**Work to be completed:**
Across the records that follow, how many lines contain the string "html"? Answer with the number only.

*** Records supplied

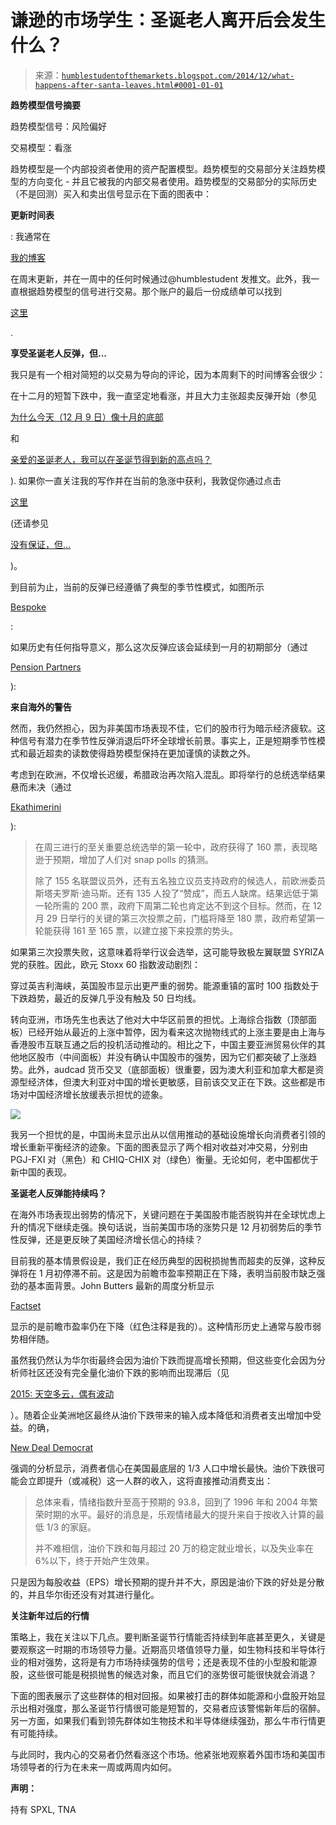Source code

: <!--yml

类别：未分类

日期：2024-05-18 03:27:25

-->

# 谦逊的市场学生：圣诞老人离开后会发生什么？

> 来源：[`humblestudentofthemarkets.blogspot.com/2014/12/what-happens-after-santa-leaves.html#0001-01-01`](https://humblestudentofthemarkets.blogspot.com/2014/12/what-happens-after-santa-leaves.html#0001-01-01)

**趋势模型信号摘要**

趋势模型信号：风险偏好

交易模型：看涨

趋势模型是一个内部投资者使用的资产配置模型。趋势模型的交易部分关注趋势模型的方向变化 - 并且它被我的内部交易者使用。趋势模型的交易部分的实际历史（不是回测）买入和卖出信号显示在下面的图表中：

**更新时间表**

: 我通常在

[我的博客](http://humblestudentofthemarkets.blogspot.com/)

在周末更新，并在一周中的任何时候通过@humblestudent 发推文。此外，我一直根据趋势模型的信号进行交易。那个账户的最后一份成绩单可以找到

[这里](http://humblestudentofthemarkets.blogspot.com/2014/12/trend-model-report-card-30-nov-381-1.html)

.

**享受圣诞老人反弹，但...**

我只是有一个相对简短的以交易为导向的评论，因为本周剩下的时间博客会很少：

在十二月的短暂下跌中，我一直坚定地看涨，并且大力主张超卖反弹开始（参见

[为什么今天（12 月 9 日）像十月的底部](http://humblestudentofthemarkets.blogspot.com/2014/12/why-today-dec-9-was-like-october-bottom.html)

和

[亲爱的圣诞老人，我可以在圣诞节得到新的高点吗？](http://humblestudentofthemarkets.blogspot.com/2014/12/dear-santa-may-i-have-new-highs-for.html)

). 如果你一直关注我的写作并在当前的急涨中获利，我敦促你通过点击

[这里](https://www.canadahelps.org/dn/15256)

(还请参见

[没有保证，但...](http://humblestudentofthemarkets.blogspot.com/2014/12/no-guarantees-but.html)

)。

到目前为止，当前的反弹已经遵循了典型的季节性模式，如图所示

[Bespoke](http://www.bespokeinvest.com/thinkbig/2014/12/19/a-typical-december.html)

:

如果历史有任何指导意义，那么这次反弹应该会延续到一月的初期部分（通过

[Pension Partners](http://pensionpartners.com/blog/?p=961)

):

**来自海外的警告**

然而，我仍然担心，因为非美国市场表现不佳，它们的股市行为暗示经济疲软。这种信号有潜力在季节性反弹消退后吓坏全球增长前景。事实上，正是短期季节性模式和最近超卖的读数使得趋势模型保持在更加谨慎的读数之外。

考虑到在欧洲，不仅增长迟缓，希腊政治再次陷入混乱。即将举行的总统选举结果悬而未决（通过

[Ekathimerini](http://www.ekathimerini.com/4dcgi/_w_articles_wsite1_1_17/12/2014_545526)

):

> 在周三进行的至关重要总统选举的第一轮中，政府获得了 160 票，表现略逊于预期，增加了人们对 snap polls 的猜测。
> 
> 除了 155 名联盟议员外，还有五名独立议员支持政府的候选人，前欧洲委员斯塔夫罗斯·迪马斯。还有 135 人投了“赞成”，而五人缺席。结果远低于第一轮所需的 200 票，政府下周第二轮也肯定达不到这个目标。然而，在 12 月 29 日举行的关键的第三次投票之前，门槛将降至 180 票，政府希望第一轮能获得 161 至 165 票，以建立接下来投票的势头。

如果第三次投票失败，这意味着将举行议会选举，这可能导致极左翼联盟 SYRIZA 党的获胜。因此，欧元 Stoxx 60 指数波动剧烈：

穿过英吉利海峡，英国股市显示出更严重的弱势。能源重镇的富时 100 指数处于下跌趋势，最近的反弹几乎没有触及 50 日均线。

转向亚洲，市场先生也表达了他对大中华区前景的担忧。上海综合指数（顶部面板）已经开始从最近的上涨中暂停，因为看来这次抛物线式的上涨主要是由上海与香港股市互联互通之后的投机活动推动的。相比之下，中国主要亚洲贸易伙伴的其他地区股市（中间面板）并没有确认中国股市的强势，因为它们都突破了上涨趋势。此外，audcad 货币交叉（底部面板）很重要，因为澳大利亚和加拿大都是资源型经济体，但澳大利亚对中国的增长更敏感，目前该交叉正在下跌。这些都是市场对中国经济增长放缓表示担忧的迹象。

![](https://blogger.googleusercontent.com/img/b/R29vZ2xl/AVvXsEj8vEVEu9Tcm43DMCLwZov1R8GOn-wdj2pL9oMTgGSCsAUpHUZ_6oiJvjPR6NmiUtcDR_VgfrBFWyfYlYhjSKiu7kMEPQkuqmms4yLq2egGsN9n_Qz0afV5D20FxJpOWqr6Fo8-ojlRmwQ/s1600/SSEC.png)

我另一个担忧的是，中国尚未显示出从以信用推动的基础设施增长向消费者引领的增长重新平衡经济的迹象。下面的图表显示了两个相对收益对冲交易，分别由 PGJ-FXI 对（黑色）和 CHIQ-CHIX 对（绿色）衡量。无论如何，老中国都优于新中国的表现。

**圣诞老人反弹能持续吗？**

在海外市场表现出弱势的情况下，关键问题在于美国股市能否脱钩并在全球忧虑上升的情况下继续走强。换句话说，当前美国市场的涨势只是 12 月初弱势后的季节性反弹，还是更反映了美国经济增长信心的持续？

目前我的基本情景假设是，我们正在经历典型的因税损抛售而超卖的反弹，这种反弹将在 1 月初停滞不前。这是因为前瞻市盈率预期正在下降，表明当前股市缺乏强劲的基本面背景。John Butters 最新的周度分析显示

[Factset](http://www.factset.com/websitefiles/PDFs/earningsinsight/earningsinsight_12.19.14)

显示的是前瞻市盈率仍在下降（红色注释是我的）。这种情形历史上通常与股市弱势相伴随。

虽然我仍然认为华尔街最终会因为油价下跌而提高增长预期，但这些变化会因为分析师社区还没有完全量化油价下跌的影响而出现滞后（见

[2015: 天空多云，偶有波动](http://humblestudentofthemarkets.blogspot.com/2014/12/2015-bullish-skies-with-scattered.html)

）。随着企业美洲地区最终从油价下跌带来的输入成本降低和消费者支出增加中受益。的确，

[New Deal Democrat](http://community.xe.com/blog/xe-market-analysis/americans-gaining-confidence-economy)

强调的分析显示，消费者信心在美国最底层的 1/3 人口中增长最快。油价下跌很可能会立即提升（或减税）这一人群的收入，这将直接推动消费支出：

> 总体来看，情绪指数升至高于预期的 93.8，回到了 1996 年和 2004 年繁荣时期的水平。最好的消息是，乐观情绪最大的提升来自于按收入计算的最低 1/3 的家庭。
> 
> 并不难相信，油价下跌和每月超过 20 万的稳定就业增长，以及失业率在 6%以下，终于开始产生效果。

只是因为每股收益（EPS）增长预期的提升并不大，原因是油价下跌的好处是分散的，并且华尔街还没有对其进行量化。

**关注新年过后的行情**

策略上，我在关注以下几点。要判断圣诞节行情能否持续到年底甚至更久，关键是要观察这一时期的市场领导力量。近期高贝塔值领导力量，如生物科技和半导体行业的相对强势，这将是有力市场持续强势的信号；还是表现不佳的小型股和能源股，这些很可能是税损抛售的候选对象，而且它们的涨势很可能很快就会消退？

下面的图表展示了这些群体的相对回报。如果被打击的群体如能源和小盘股开始显示出相对强度，那么圣诞节行情很可能是短暂的，交易者应该警惕新年后的宿醉。另一方面，如果我们看到领先群体如生物技术和半导体继续强劲，那么牛市行情更有可能持续。

与此同时，我内心的交易者仍然看涨这个市场。他紧张地观察着外国市场和美国市场领导者的行为在未来一周或两周内如何。

**声明：**

持有 SPXL, TNA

******

**Expected output:**
7